If sales people want to use social media tools to increase sales, then they need to respect the nuances of the social world and not club people over the head with their social presence.
I take liberties with the phrasing, but it is essentially the advice from Bill Patterson, product planning and marketing lead for Microsoft’s Dynamics CRM line and Douglas Hannan, who runs ibm.com in North America for IBM. The two marketing honchos offered insights and social selling tips on a recent Social Media Today webinar, “Can Social Media Boost Sales?”
“If it was all just about followers, we would be trying to replicate Charlie Sheen,” Patterson said.
Not that all sales people are aggressive.
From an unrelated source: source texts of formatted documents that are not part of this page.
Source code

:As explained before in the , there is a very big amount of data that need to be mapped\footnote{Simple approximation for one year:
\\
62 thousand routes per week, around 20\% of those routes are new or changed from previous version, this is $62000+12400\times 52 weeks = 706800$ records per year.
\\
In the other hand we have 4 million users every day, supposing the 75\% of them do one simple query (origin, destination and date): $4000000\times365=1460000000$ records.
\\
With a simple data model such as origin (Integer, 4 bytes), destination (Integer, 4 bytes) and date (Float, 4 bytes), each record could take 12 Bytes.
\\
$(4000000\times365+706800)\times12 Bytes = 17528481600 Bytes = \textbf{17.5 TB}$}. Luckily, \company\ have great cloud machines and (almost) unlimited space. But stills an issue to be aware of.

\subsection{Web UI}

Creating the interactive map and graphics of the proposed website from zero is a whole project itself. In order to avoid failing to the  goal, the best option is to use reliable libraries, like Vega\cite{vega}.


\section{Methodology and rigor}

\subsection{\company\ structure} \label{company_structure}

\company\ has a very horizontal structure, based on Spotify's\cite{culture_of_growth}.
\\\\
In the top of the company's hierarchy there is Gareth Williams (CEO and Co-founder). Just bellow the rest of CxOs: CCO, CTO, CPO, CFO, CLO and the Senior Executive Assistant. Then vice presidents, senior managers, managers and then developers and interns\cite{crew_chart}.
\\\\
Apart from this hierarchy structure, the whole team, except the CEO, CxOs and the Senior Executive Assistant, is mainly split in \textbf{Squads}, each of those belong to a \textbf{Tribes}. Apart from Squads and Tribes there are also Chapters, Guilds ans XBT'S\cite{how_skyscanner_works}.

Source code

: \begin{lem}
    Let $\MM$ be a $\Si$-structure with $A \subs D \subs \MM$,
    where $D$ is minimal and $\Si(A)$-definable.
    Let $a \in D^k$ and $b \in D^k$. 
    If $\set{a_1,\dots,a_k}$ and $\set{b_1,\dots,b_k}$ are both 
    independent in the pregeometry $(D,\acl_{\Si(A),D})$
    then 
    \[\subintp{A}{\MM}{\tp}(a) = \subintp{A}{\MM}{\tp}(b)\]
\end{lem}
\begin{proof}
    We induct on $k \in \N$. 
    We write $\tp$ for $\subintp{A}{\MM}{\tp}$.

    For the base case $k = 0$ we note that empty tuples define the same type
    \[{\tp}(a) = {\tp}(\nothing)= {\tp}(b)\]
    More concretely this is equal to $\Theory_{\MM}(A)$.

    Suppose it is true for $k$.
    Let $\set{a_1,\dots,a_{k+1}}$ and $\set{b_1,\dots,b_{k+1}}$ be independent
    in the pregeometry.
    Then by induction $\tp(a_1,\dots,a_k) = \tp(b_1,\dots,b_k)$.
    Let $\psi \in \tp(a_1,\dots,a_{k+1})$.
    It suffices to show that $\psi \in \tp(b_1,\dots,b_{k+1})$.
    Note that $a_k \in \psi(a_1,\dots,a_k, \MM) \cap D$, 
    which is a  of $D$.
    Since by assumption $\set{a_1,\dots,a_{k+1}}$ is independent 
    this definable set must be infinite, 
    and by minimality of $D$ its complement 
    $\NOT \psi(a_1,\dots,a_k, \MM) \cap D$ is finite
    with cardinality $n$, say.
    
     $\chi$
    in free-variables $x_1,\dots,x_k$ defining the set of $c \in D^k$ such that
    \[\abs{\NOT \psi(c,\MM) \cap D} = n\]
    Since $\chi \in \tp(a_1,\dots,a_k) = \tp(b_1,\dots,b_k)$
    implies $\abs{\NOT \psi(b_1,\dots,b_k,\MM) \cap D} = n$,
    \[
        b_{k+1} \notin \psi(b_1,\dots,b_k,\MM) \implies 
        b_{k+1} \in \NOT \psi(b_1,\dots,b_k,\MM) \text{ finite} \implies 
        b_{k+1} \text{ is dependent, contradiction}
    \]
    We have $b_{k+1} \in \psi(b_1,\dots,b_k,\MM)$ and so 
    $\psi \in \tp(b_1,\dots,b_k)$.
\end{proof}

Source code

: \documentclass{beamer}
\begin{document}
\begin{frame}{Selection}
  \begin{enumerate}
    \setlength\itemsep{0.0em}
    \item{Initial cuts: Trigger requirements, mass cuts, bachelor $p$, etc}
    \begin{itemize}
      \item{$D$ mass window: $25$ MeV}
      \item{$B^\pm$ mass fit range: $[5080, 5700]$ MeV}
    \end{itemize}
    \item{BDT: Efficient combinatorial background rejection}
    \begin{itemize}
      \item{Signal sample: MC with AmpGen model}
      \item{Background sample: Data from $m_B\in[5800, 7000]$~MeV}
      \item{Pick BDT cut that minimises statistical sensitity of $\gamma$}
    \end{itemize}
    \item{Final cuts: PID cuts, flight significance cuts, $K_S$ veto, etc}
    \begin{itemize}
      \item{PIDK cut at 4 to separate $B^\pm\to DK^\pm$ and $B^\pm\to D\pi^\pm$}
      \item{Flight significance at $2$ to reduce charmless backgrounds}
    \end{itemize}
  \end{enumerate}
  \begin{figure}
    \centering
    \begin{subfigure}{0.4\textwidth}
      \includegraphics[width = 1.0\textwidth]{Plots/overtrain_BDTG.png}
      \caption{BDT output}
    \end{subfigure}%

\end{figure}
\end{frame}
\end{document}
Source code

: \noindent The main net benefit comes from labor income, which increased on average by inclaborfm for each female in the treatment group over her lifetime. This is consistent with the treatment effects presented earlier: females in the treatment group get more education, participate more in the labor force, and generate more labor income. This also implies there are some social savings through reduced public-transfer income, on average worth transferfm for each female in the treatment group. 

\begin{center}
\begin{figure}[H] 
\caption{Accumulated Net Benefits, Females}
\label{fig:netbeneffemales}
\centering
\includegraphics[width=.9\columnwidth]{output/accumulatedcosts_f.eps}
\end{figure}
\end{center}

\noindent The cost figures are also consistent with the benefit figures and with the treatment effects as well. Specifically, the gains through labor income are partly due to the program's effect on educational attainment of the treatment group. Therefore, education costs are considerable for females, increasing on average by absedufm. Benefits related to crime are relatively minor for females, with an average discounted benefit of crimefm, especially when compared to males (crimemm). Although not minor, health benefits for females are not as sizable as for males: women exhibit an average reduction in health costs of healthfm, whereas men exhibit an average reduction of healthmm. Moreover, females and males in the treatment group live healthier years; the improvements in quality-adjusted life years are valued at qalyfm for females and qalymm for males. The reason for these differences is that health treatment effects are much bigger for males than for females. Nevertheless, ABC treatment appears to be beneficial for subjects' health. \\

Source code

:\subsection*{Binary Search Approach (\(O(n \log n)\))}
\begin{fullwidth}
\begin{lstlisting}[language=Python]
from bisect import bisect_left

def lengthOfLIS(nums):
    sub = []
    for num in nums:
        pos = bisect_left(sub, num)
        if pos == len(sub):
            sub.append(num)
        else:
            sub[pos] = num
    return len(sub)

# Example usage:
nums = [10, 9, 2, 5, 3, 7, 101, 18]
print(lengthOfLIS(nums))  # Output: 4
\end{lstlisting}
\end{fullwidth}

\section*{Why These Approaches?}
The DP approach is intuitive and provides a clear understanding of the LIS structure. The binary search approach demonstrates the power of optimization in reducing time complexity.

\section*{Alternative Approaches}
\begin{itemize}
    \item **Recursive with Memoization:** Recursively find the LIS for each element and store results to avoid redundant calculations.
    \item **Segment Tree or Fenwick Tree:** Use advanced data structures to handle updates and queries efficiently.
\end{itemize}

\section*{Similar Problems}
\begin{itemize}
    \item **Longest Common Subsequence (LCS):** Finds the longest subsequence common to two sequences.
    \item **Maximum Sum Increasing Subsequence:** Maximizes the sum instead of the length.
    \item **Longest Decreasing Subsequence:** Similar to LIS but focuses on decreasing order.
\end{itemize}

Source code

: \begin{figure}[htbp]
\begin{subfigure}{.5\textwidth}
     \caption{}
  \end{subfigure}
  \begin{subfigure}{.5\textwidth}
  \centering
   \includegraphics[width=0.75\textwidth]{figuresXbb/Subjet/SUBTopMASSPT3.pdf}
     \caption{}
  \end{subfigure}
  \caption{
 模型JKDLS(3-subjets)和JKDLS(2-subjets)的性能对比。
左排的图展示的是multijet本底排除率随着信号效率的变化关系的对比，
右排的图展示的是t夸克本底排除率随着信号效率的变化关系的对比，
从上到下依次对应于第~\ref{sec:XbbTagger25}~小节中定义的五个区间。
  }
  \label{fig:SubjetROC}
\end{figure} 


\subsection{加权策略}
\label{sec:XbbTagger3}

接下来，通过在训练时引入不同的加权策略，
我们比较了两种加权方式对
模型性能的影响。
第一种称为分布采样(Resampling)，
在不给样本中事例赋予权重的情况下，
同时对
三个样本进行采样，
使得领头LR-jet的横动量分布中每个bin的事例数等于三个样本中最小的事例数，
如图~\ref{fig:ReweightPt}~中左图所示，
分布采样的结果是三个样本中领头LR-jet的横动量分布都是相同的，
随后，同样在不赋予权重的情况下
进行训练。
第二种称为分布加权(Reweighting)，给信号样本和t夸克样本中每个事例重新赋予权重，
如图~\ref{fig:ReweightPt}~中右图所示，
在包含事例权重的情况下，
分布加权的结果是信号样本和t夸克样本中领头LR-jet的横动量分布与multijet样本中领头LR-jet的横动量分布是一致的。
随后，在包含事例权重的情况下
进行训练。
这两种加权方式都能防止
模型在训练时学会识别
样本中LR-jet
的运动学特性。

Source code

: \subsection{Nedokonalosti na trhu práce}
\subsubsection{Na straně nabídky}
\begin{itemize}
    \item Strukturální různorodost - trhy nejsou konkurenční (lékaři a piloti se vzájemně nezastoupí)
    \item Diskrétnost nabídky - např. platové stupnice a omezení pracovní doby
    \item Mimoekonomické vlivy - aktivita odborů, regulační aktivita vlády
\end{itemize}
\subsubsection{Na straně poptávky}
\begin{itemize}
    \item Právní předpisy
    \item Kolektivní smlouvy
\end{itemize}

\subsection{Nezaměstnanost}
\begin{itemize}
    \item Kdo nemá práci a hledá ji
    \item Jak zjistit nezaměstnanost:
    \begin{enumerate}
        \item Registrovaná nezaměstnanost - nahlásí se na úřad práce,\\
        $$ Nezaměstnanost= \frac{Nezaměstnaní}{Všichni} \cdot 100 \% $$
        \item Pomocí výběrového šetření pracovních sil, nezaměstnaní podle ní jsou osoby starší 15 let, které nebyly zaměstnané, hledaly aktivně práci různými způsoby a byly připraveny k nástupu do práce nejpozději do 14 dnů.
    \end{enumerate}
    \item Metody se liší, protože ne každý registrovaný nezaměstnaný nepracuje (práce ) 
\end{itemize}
But many are challenged to reign in that drive to sell.
In June, social media expert Erik Qualman, author of Socialnomics: Socialnomics: How Social Media Transforms the Way We Live and Do Business, expressed a similar view on social behavior.
He said folks new to social media often feel they need to sell as soon as they get on a social channel in order to justify being there. He equated this tactic to walking up to a group of people and interrupting them to talk about how wonderful you are. As my kids would say: major fail.
Instead salespeople need to focus on creating social exchanges with the customer and be willing to giving the customer some kind of assistance, such as links to content, that may not lead to an immediate sale.
Social selling “isn’t a new way to spam people, ” IBM’s Hannan said. “Many of our messages are about content that help customers make decisions. So, it really is about helping those business professionals. Obviously some of that is about IBM products.”
Patterson said Microsoft relies on these four policies to govern its social selling:
Listen first and do not use social channels to drive a certain agenda. “We use it to understand patterns and data in real time,” Patterson said.
Give value before you get value. Customers use social channels to establish trust with their vendors and that will not happen if sales people see social channels strictly as lead cultivation. Answer customer questions and concerns before making a pitch.
Respond to customers. Get the answers out to customer on public forums. “The point is in answering the question,” Patterson said. “The simple act of response gives folks the impression that there really is someone at the other end of the Twitter handle.”
Do not dictate a salesperson’s online messaging. “We try to set a direction, and then have it personalized and localized,” Patterson said. The big mistake is to create canned messages and force salespeople to use them. Customers catch on quickly and find it off putting. “We don’t want to send an unoriginal message globally that may not even translate well,” Patterson added.